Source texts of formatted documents
******************************

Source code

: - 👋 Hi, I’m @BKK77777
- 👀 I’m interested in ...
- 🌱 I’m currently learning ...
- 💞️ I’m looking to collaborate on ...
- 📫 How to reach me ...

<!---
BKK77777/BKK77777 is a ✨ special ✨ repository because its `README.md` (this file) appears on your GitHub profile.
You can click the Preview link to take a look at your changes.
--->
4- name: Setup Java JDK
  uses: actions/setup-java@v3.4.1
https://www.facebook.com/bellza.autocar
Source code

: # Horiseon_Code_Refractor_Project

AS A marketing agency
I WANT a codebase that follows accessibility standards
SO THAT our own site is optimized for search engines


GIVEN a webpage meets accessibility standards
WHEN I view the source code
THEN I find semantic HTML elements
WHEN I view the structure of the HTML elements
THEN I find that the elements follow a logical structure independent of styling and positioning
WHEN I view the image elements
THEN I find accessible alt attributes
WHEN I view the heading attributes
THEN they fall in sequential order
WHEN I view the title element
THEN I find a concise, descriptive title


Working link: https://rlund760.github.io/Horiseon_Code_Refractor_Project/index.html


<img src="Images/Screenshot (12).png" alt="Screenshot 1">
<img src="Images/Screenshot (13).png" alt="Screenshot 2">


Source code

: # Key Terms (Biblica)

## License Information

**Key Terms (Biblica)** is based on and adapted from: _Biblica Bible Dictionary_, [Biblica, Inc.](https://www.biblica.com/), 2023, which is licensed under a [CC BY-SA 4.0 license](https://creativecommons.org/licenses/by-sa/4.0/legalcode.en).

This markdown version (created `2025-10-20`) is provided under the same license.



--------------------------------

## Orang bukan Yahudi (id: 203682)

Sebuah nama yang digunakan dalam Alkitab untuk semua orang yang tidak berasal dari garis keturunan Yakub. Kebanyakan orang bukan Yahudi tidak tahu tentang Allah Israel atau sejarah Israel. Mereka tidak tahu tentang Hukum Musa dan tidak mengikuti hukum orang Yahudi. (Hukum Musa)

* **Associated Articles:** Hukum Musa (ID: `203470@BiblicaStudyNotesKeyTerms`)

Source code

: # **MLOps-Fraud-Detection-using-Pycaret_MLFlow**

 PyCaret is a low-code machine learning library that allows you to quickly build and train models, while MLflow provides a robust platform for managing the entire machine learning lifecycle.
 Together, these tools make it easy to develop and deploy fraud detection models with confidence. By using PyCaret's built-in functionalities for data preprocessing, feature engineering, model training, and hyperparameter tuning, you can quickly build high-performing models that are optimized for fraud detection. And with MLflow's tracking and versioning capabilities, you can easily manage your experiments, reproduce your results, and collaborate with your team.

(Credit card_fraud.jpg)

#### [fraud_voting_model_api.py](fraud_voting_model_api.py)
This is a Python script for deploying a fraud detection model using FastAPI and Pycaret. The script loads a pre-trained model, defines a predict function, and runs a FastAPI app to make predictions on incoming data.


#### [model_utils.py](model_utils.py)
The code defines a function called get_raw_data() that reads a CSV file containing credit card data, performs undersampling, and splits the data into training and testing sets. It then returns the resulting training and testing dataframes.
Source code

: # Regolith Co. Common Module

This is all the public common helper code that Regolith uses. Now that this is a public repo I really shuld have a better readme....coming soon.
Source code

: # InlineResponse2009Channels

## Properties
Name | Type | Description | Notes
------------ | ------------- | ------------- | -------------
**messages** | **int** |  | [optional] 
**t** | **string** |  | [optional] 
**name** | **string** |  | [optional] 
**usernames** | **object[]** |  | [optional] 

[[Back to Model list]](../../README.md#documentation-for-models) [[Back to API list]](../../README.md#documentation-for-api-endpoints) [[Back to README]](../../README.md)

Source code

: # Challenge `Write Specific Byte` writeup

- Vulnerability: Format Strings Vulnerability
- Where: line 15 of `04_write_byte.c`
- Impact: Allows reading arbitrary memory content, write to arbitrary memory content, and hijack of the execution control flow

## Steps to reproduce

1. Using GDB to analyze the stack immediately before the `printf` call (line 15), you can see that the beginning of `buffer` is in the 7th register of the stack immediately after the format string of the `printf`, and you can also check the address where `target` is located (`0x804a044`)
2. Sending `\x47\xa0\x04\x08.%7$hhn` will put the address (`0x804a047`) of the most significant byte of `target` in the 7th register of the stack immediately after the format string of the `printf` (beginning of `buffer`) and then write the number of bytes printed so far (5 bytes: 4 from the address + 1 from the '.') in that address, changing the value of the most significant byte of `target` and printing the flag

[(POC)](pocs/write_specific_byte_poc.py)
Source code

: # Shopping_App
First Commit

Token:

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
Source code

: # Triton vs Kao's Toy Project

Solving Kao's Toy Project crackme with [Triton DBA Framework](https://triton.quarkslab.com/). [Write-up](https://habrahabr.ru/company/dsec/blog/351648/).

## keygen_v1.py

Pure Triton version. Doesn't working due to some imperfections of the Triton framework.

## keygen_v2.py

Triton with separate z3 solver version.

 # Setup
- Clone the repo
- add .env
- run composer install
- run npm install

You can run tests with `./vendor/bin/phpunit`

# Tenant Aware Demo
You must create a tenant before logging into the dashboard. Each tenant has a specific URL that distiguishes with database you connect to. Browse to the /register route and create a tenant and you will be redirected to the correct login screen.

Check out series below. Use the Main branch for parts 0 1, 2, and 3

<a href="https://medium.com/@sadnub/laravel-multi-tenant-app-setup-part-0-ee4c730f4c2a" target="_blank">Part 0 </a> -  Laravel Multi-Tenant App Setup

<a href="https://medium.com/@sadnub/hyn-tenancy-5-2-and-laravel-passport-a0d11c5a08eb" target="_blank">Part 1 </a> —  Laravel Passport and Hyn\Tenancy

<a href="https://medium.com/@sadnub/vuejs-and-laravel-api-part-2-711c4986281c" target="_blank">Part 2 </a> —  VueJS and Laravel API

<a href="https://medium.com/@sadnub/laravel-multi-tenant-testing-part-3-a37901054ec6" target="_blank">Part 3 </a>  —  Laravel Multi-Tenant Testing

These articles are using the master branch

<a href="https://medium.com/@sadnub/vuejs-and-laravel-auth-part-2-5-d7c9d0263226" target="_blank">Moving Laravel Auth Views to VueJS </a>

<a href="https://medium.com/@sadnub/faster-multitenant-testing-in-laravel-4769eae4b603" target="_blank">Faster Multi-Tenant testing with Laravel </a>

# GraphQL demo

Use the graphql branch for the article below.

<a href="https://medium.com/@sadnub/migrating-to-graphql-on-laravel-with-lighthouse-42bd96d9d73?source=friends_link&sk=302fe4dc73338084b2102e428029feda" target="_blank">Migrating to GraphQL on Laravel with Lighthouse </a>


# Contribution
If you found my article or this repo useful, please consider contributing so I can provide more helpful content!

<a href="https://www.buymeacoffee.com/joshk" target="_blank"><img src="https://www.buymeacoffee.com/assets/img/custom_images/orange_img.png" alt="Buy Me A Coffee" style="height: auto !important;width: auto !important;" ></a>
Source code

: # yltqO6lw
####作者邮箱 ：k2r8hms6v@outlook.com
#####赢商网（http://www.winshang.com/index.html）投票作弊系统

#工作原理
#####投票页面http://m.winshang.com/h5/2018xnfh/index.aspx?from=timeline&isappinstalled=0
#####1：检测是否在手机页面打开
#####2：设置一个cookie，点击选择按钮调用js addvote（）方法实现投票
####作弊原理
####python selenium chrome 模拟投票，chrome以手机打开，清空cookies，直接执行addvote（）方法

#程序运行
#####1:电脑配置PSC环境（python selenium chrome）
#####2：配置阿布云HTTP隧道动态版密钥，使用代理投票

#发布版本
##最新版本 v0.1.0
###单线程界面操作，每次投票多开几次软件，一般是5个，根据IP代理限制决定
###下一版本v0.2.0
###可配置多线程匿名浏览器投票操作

******************************

Each line from the one containing "####作者邮箱 ：k2r8hms6v@outlook.com" through the last line of the entries above is to be returned exactly, and no others.

Your solution.
####作者邮箱 ：k2r8hms6v@outlook.com
#####赢商网（http://www.winshang.com/index.html）投票作弊系统

#工作原理
#####投票页面http://m.winshang.com/h5/2018xnfh/index.aspx?from=timeline&isappinstalled=0
#####1：检测是否在手机页面打开
#####2：设置一个cookie，点击选择按钮调用js addvote（）方法实现投票
####作弊原理
####python selenium chrome 模拟投票，chrome以手机打开，清空cookies，直接执行addvote（）方法

#程序运行
#####1:电脑配置PSC环境（python selenium chrome）
#####2：配置阿布云HTTP隧道动态版密钥，使用代理投票

#发布版本
##最新版本 v0.1.0
###单线程界面操作，每次投票多开几次软件，一般是5个，根据IP代理限制决定
###下一版本v0.2.0
###可配置多线程匿名浏览器投票操作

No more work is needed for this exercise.